# EXERCISE:
Retrieve all lines below that have the string "Mypy".

# MATERIAL FOR THIS EXERCISE:
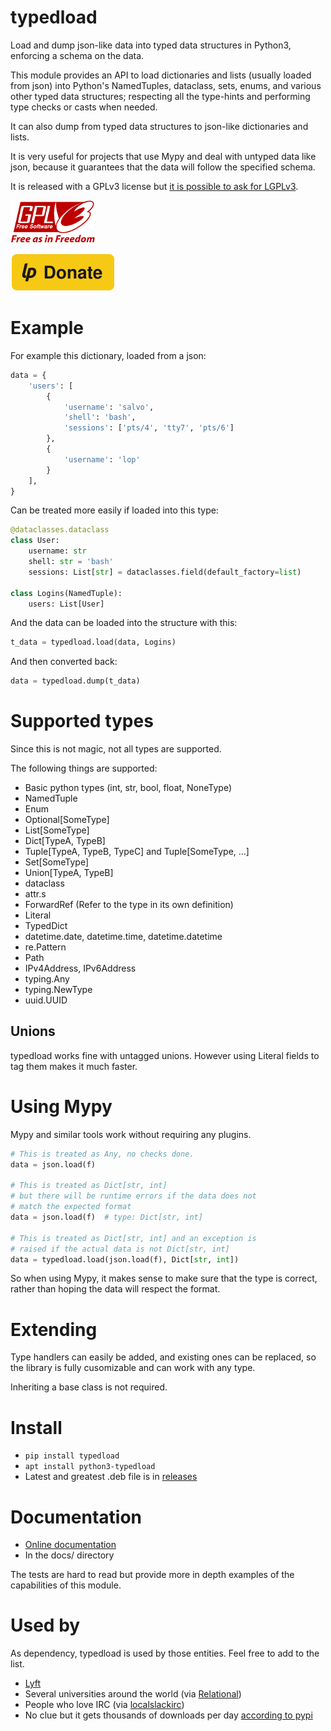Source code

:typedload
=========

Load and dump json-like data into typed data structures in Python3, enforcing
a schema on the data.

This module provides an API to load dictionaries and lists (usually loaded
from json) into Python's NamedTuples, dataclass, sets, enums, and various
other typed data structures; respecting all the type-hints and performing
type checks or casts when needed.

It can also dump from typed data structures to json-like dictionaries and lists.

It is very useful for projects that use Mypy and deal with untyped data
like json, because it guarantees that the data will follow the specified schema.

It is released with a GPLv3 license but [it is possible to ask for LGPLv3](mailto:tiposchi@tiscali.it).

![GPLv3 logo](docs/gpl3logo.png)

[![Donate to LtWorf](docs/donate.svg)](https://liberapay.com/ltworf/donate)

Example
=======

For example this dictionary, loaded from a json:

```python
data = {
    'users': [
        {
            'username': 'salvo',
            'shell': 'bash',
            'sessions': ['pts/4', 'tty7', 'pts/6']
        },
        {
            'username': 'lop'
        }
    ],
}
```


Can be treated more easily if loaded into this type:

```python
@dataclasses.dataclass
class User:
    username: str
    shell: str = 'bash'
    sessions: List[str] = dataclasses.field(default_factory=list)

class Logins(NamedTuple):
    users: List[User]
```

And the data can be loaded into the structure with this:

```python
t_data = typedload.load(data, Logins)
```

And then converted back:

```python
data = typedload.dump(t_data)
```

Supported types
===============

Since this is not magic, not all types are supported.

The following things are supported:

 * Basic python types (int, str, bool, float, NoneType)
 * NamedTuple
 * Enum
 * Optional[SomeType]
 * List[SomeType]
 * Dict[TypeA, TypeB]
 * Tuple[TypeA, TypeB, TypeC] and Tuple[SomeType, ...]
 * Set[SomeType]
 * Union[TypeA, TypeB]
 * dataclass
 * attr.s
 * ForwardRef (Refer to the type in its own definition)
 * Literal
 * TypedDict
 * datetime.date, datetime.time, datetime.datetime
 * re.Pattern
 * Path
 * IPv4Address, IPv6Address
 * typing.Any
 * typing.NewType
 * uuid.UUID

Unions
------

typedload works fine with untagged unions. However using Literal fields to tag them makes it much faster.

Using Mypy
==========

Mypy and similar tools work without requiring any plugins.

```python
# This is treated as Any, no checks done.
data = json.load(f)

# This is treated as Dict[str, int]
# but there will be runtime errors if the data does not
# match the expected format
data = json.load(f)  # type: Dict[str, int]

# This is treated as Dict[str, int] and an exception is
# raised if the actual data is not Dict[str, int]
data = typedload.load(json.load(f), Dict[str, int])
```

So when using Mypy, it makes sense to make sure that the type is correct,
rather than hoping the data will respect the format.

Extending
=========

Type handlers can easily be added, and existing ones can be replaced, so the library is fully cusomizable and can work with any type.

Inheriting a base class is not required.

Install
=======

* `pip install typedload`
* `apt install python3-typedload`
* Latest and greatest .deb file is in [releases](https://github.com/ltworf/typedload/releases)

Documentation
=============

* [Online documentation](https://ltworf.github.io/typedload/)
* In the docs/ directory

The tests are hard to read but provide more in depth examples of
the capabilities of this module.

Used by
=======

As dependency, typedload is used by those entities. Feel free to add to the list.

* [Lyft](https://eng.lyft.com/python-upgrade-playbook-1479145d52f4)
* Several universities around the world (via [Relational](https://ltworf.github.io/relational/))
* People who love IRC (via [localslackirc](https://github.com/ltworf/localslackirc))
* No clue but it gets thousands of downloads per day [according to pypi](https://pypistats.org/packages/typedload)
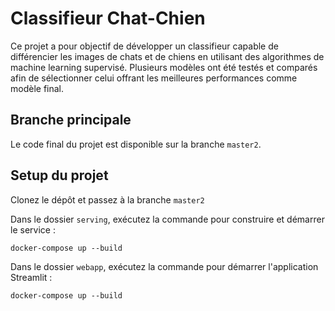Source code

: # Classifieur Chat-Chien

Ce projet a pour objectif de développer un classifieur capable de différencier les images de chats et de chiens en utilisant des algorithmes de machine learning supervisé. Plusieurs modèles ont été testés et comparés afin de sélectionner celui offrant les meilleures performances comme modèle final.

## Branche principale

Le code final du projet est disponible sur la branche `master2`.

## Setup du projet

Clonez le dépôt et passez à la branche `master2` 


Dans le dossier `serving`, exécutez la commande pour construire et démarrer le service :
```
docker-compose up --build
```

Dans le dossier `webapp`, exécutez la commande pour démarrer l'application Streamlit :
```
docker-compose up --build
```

# RESPONSE TO THE EXERCISE:
It is very useful for projects that use Mypy and deal with untyped data
Using Mypy
Mypy and similar tools work without requiring any plugins.
So when using Mypy, it makes sense to make sure that the type is correct,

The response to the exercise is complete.